Teacher Portal:

Forms of Energy

Investigation 1 – PreLab

 

 

 

 

 

 

 

PRINT IT

Use your browser to download a printable PDF as help during the slide presentation and to make additional notes. In your browser, go to File > Print and then choose to save as PDF.

 

MINDSET

This Investigation is designed to:

  • promote students’ understanding that energy has properties.
  • introduce the concept of potential energy as stored energy.
  • introduce the concept of kinetic energy as energy in motion.
  • promote students’ understanding of the Law of Conservation of Energy.
  • demonstrate the difference between potential and kinetic energy.
  • promote students’ understanding that energy can be transformed from potential to kinetic and from kinetic to potential forms.

 

SCIENTIST’S GLOSSARY

1. Energy: The capacity to do work.

2. Property: A characteristic that can be observed or measured.

3. Kinetic energy: The energy of motion.

4. Law of Conservation of Energy: A principle that states that energy is neither created nor destroyed, it simply changes form.

5. Potential energy: The energy stored in an object or substance.

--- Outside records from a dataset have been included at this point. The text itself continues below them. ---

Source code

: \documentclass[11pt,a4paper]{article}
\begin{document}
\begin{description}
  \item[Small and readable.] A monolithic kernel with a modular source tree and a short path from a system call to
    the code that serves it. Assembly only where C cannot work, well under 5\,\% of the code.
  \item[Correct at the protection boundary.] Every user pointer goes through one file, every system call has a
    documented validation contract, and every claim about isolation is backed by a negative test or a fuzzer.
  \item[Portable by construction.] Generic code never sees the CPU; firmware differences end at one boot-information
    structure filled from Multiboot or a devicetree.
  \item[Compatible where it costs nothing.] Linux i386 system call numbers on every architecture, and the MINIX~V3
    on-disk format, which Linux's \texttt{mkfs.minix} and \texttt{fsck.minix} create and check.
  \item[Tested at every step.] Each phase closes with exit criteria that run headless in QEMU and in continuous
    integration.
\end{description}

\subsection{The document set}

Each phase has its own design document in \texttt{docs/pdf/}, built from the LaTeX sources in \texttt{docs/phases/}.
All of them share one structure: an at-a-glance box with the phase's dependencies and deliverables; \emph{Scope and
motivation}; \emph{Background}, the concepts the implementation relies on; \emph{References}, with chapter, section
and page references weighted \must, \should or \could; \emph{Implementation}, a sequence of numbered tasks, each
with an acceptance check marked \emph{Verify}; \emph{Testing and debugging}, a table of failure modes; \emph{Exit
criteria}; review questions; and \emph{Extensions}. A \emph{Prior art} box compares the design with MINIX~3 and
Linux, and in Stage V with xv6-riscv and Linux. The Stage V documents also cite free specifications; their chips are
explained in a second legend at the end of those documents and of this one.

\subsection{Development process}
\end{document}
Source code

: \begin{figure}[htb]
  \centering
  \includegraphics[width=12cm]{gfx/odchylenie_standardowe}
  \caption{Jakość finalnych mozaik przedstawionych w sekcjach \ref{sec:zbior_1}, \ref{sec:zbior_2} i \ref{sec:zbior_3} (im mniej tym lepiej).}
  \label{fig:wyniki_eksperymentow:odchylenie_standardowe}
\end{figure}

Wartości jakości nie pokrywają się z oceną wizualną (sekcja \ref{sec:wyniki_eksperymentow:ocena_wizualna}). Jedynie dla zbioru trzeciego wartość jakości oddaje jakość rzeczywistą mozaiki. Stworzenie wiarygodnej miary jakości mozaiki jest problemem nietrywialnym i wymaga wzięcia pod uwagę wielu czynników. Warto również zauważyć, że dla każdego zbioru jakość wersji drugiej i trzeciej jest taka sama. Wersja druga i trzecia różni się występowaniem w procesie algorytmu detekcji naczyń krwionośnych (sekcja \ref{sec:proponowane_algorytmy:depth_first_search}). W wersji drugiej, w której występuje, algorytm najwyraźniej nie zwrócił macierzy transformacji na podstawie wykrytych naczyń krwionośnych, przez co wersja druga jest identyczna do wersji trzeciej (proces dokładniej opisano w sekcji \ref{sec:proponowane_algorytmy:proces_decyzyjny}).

6. Mechanical energy: The energy an object has because of its position or motion; the ability to do work.

BE PREPARED

Watch the Investigation 1 Teacher Video and Student Video below to prepare for the PreLab.

SET FOR SUCCESS

  • Tell students that they are about to begin the Forms of Energy CELL. 
  • Ask students to share the kinds of things they might learn in these Investigations. 
  • Tell students to think about all of the different things around them, that they come in contact with every day that depends on energy.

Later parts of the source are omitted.